Work request:
The required output is all lines below that contain the word "holder".

Saved entries
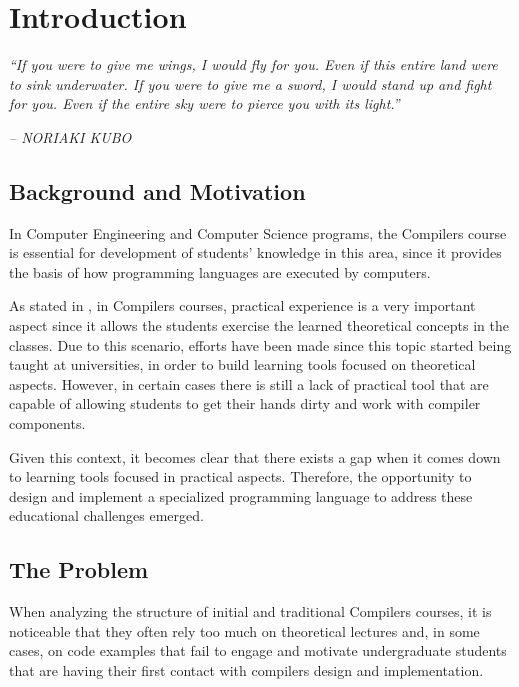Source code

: \chapter{Introduction} \label{cap:introduction}

\begin{displayquote}
    \begin{center}
        \textit{``If you were to give me wings, I would fly for you. Even if this entire land were to sink underwater. If you were to give me a sword, I would stand up and fight for you. Even if the entire sky were to pierce you with its light.''}
    \end{center}
\end{displayquote}

\begin{flushright}
   \textit{-- NORIAKI KUBO}
\end{flushright}

\section{Background and Motivation}
In Computer Engineering and Computer Science programs, the Compilers course is essential for development of students' knowledge in this area, since it provides the basis of how programming languages are executed by computers.

As stated in \cite{aho2008teaching}, in Compilers courses, practical experience is a very important aspect since it allows the students exercise the learned theoretical concepts in the classes. Due to this scenario, efforts have been made since this topic started being taught at universities, in order to build learning tools focused on theoretical aspects. However, in certain cases there is still a lack of practical tool that are capable of allowing students to get their hands dirty and work with compiler components.

Given this context, it becomes clear that there exists a gap when it comes down to learning tools focused in practical aspects. Therefore, the opportunity to design and implement a specialized programming language to address these educational challenges emerged.

\section{The Problem}
When analyzing the structure of initial and traditional Compilers courses, it is noticeable that they often rely too much on theoretical lectures and, in some cases, on code examples that fail to engage and motivate undergraduate students that are having their first contact with compilers design and implementation.

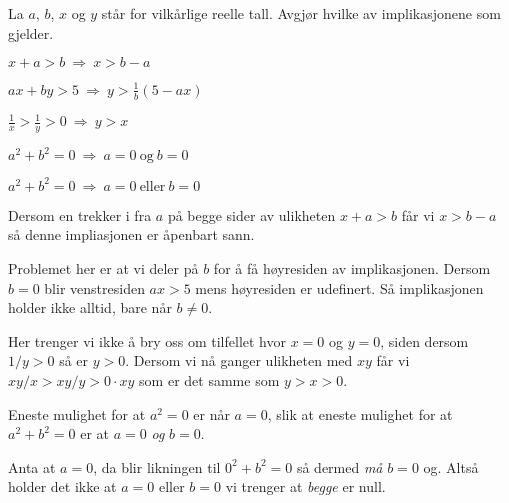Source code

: \documentclass[a4paper,11pt]{article}
\begin{document}
\begin{problem}[1]
  La $a$, $b$, $x$ og $y$ står for vilkårlige reelle tall. Avgjør hvilke av
  implikasjonene som gjelder.
  \begin{subproblem}
    \label{subproblem:1.8-1a-oving-02-2019-MAT-0001}
    $x + a > b \ \Longrightarrow \ x > b - a$ \UiTcorrect
  \end{subproblem}
  \begin{subproblem}
    \label{subproblem:1.8-1b-oving-02-2019-MAT-0001}
    $ax +by > 5 \ \Longrightarrow \ y > \frac{1}{b}(5 - ax)$ \UiTwrong
  \end{subproblem}
  \begin{subproblem}
    \label{subproblem:1.8-1c-oving-02-2019-MAT-0001}
    $\frac{1}{x} > \frac{1}{y} > 0\ \Longrightarrow \ y > x$ \UiTcorrect
  \end{subproblem}
  \begin{subproblem}
    \label{subproblem:1.8-1d-oving-02-2019-MAT-0001}
    $a^2 + b^2 = 0 \ \Longrightarrow \ a = 0 \ \text{og} \ b = 0$ \UiTcorrect
  \end{subproblem}
  \begin{subproblem}
    \label{subproblem:1.8-1e-oving-02-2019-MAT-0001}
    $a^2 + b^2 = 0 \ \Longrightarrow \ a = 0 \ \text{eller} \ b = 0$ \UiTwrong
  \end{subproblem}
\end{problem}

\begin{solution}
  Dersom en trekker i fra $a$ på begge sider av ulikheten $x + a > b$ får vi
  $x > b - a$ så denne impliasjonen er åpenbart sann. \medskip

   Problemet her er at vi deler
  på $b$ for å få høyresiden av implikasjonen.  Dersom $b = 0$ blir
  venstresiden $ax > 5$ mens høyresiden er udefinert.  Så implikasjonen holder
  ikke alltid, bare når $b \neq 0$.  \medskip

   Her trenger vi ikke å bry
  oss om tilfellet hvor $x=0$ og $y=0$, siden dersom $1/y > 0$ så er $y>0$.
  Dersom vi nå ganger ulikheten med $xy$ får vi $xy/x > xy/y > 0 \cdot xy$ som
  er det samme som $y > x > 0$. \medskip

   Eneste mulighet for at $a^2
  = 0$ er når $a=0$, slik at eneste mulighet for at $a^2 + b^2 = 0$ er at
  $a=0$ \emph{og} $b=0$. \medskip

   Anta at $a = 0$, da blir
  likningen til $0^2 + b^2 = 0$ så dermed \emph{må} $b = 0$ og. Altså holder
  det ikke at $a = 0$ eller $b=0$ vi trenger at \emph{begge} er null.
\end{solution}
\end{document}
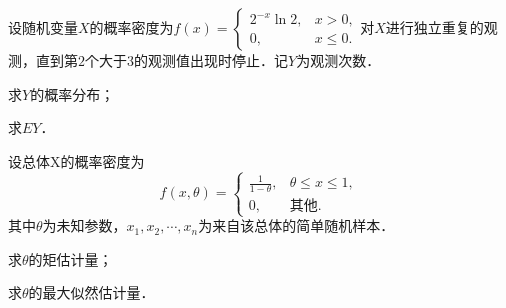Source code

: \documentclass[plain,noanswer,medmath]{../../template/jnuexam}
\begin{document}
\begin{problem}[points=11]
设随机变量$X$的概率密度为$f(x) = \begin{cases}
  2^{- x}\ln 2, & x > 0, \\
             0, & x \le 0.
\end{cases}$对$X$进行独立重复的观测，直到第$2$个大于$3$的观测值出现时停止．记$Y$为观测次数．\par
\begin{enumerate*}
\item 求$Y$的概率分布；
\item 求$EY$．
\end{enumerate*}
\end{problem}


\begin{problem}[points=11]
设总体X的概率密度为
$$f(x,\theta) = \begin{cases}
  \frac{1}{1 - \theta}, & \theta \le x \le 1, \\
                     0, & \text{其他}.
\end{cases}$$
其中$\theta$为未知参数，$x_1,x_2, \cdots ,x_n$为来自该总体的简单随机样本．\par
\begin{enumerate*}
\item 求$\theta$的矩估计量；
\item 求$\theta$的最大似然估计量．
\end{enumerate*}
\end{problem}
\end{document}
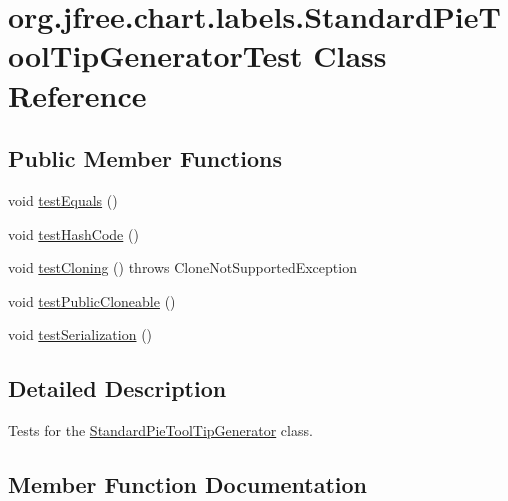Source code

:\hypertarget{classorg_1_1jfree_1_1chart_1_1labels_1_1_standard_pie_tool_tip_generator_test}{}\section{org.\+jfree.\+chart.\+labels.\+Standard\+Pie\+Tool\+Tip\+Generator\+Test Class Reference}
\label{classorg_1_1jfree_1_1chart_1_1labels_1_1_standard_pie_tool_tip_generator_test}
\subsection*{Public Member Functions}
\begin{DoxyCompactItemize}
\item 
void \mbox{\hyperlink{classorg_1_1jfree_1_1chart_1_1labels_1_1_standard_pie_tool_tip_generator_test_acea498f2dacdbb4dc0bd8d51509219c0}{test\+Equals}} ()
\item 
void \mbox{\hyperlink{classorg_1_1jfree_1_1chart_1_1labels_1_1_standard_pie_tool_tip_generator_test_a73393dab86bd302f2e61f800307ece2c}{test\+Hash\+Code}} ()
\item 
void \mbox{\hyperlink{classorg_1_1jfree_1_1chart_1_1labels_1_1_standard_pie_tool_tip_generator_test_a0ce629a057a2401aaa5c0f864b68c6bb}{test\+Cloning}} ()  throws Clone\+Not\+Supported\+Exception 
\item 
void \mbox{\hyperlink{classorg_1_1jfree_1_1chart_1_1labels_1_1_standard_pie_tool_tip_generator_test_a775d78abd090b4ffc8eaab0b339d2da1}{test\+Public\+Cloneable}} ()
\item 
void \mbox{\hyperlink{classorg_1_1jfree_1_1chart_1_1labels_1_1_standard_pie_tool_tip_generator_test_a4a8cb1a0a7f4e1850928ca0cf50637fa}{test\+Serialization}} ()
\end{DoxyCompactItemize}


\subsection{Detailed Description}
Tests for the \mbox{\hyperlink{classorg_1_1jfree_1_1chart_1_1labels_1_1_standard_pie_tool_tip_generator}{Standard\+Pie\+Tool\+Tip\+Generator}} class. 

\subsection{Member Function Documentation}
\mbox{\label{classorg_1_1jfree_1_1chart_1_1labels_1_1_standard_pie_tool_tip_generator_test_a0ce629a057a2401aaa5c0f864b68c6bb}} 
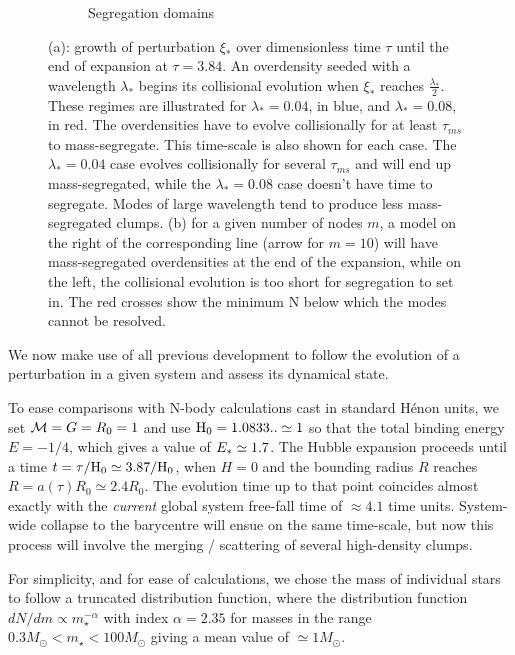 \begin{figure}
\begin{subfigure}[b]{0.49\textwidth}
        \caption{Segregation domains}
        \label{Fig:1_segregation_zone}
    \end{subfigure}
\caption{(a): growth of perturbation $\xi_*$ over dimensionless time $\tau$ until the end of expansion at $\tau = 3.84$. An overdensity seeded with a wavelength $\lambda_*$ begins its collisional evolution when $\xi_*$ reaches $\frac{\lambda_*}{2}$. These regimes are illustrated for $\lambda_* =0.04$, in blue, and  $\lambda_* =0.08$, in red. The overdensities have to evolve collisionally for at least $\tau_{ms}$ to mass-segregate. This time-scale is also shown for each case. The $\lambda_* =0.04$  case evolves collisionally for several $\tau_{ms}$ and will end up mass-segregated, while the $\lambda_* =0.08$ case doesn't have time to segregate. Modes of large wavelength tend to produce less mass-segregated clumps. (b) for a given number of nodes $m$, a model on the right of the corresponding line (arrow for $m=10$) will have mass-segregated overdensities at the end of the expansion, while on the left, the collisional evolution is too short for segregation to set in. The red crosses show the minimum N below which the modes cannot be resolved.} 
\label{Fig:0_perturbation_growth}
\end{figure}


We now make use of all previous development to follow the evolution of a perturbation in a given system and assess its dynamical state.

To ease comparisons with N-body calculations cast in standard H\'enon units, we set ${\cal M} = G = R_0 = 1 $ and use ${\textrm{H}}_0 = 1.0833 .. \simeq 1$ so that the total binding energy $E = -1/4$, which gives a value of $E_\ast \simeq 1.7$. The Hubble expansion proceeds until a time $t = \tau / {\textrm{H}}_0 \simeq 3.87 / {\textrm{H}}_0$, when $H = 0$ and the bounding radius $R$ reaches $R = a(\tau)R_0 \simeq 2.4 R_0$. The evolution time up to that point coincides almost exactly with the {\it current} global system free-fall time of $\approx 4.1$ time units. System-wide collapse to the barycentre will ensue on the same time-scale, but now this process will involve the merging / scattering of several high-density clumps. 

For simplicity, and for ease of calculations, we chose the mass of individual stars to follow a  truncated \cite{Salpeter1955} distribution function, where the distribution function $ dN/dm \propto m_\star^{-\alpha}$ with index $\alpha = 2.35$ for masses in the range  $0.3 M_\odot < m_\star < 100 M_\odot$ giving a mean value of $\simeq 1 M_\odot$.


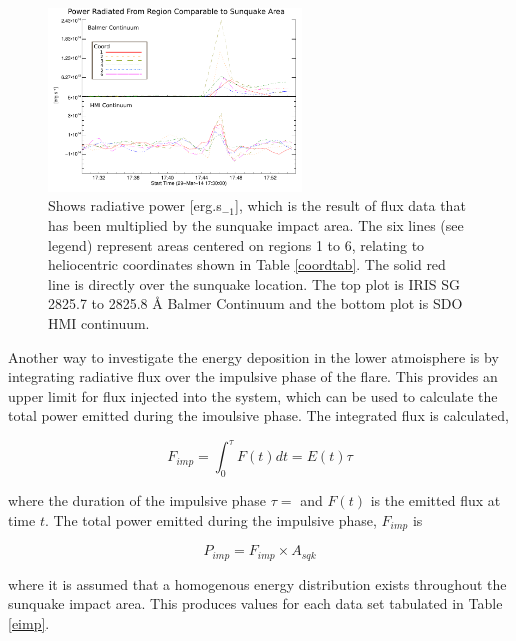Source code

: \begin{figure}[H]
  \begin{center}
  \includegraphics[width=0.6\textwidth]{29-Mar-14-A_sqk-Power-Ladder-Balm-HMI-Only}
  \end{center}
  \caption{Shows radiative power [erg.s$_{-1}$], which is the result of flux data that has been multiplied by the sunquake impact area. The six lines (see legend) represent areas centered on regions 1 to 6, relating to heliocentric coordinates shown in Table \ref{coordtab}. The solid red line is directly over the sunquake location. The top plot is IRIS SG  2825.7 to 2825.8 Å Balmer Continuum and the bottom plot is SDO HMI continuum.}\label{powerladder-balm-hmi-only}
\end{figure}


Another way to investigate the energy deposition in the lower atmoisphere is by integrating radiative flux over the impulsive phase of the flare. This provides an upper limit for flux injected into the system, which can be used to calculate the total power emitted during the imoulsive phase. The integrated flux is calculated,

\begin{equation}
F_{imp} = \int_{0}^{\tau} F(t) dt = E(t) \tau
\end{equation}\label{f-imp}
 
where the duration of the impulsive phase $\tau = $ and $F(t)$ is the emitted flux at time $t$. The total power emitted during the impulsive phase, $F_{imp}$ is

\begin{equation}
P_{imp}=F_{imp}{\times}A_{sqk}
\end{equation}\label{e-imp}

where it is assumed that a homogenous energy distribution exists throughout the sunquake impact area. This produces values for each data set tabulated in Table \ref{eimp}.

Solution for this problem:
  venstresiden $ax > 5$ mens høyresiden er udefinert.  Så implikasjonen holder
  likningen til $0^2 + b^2 = 0$ så dermed \emph{må} $b = 0$ og. Altså holder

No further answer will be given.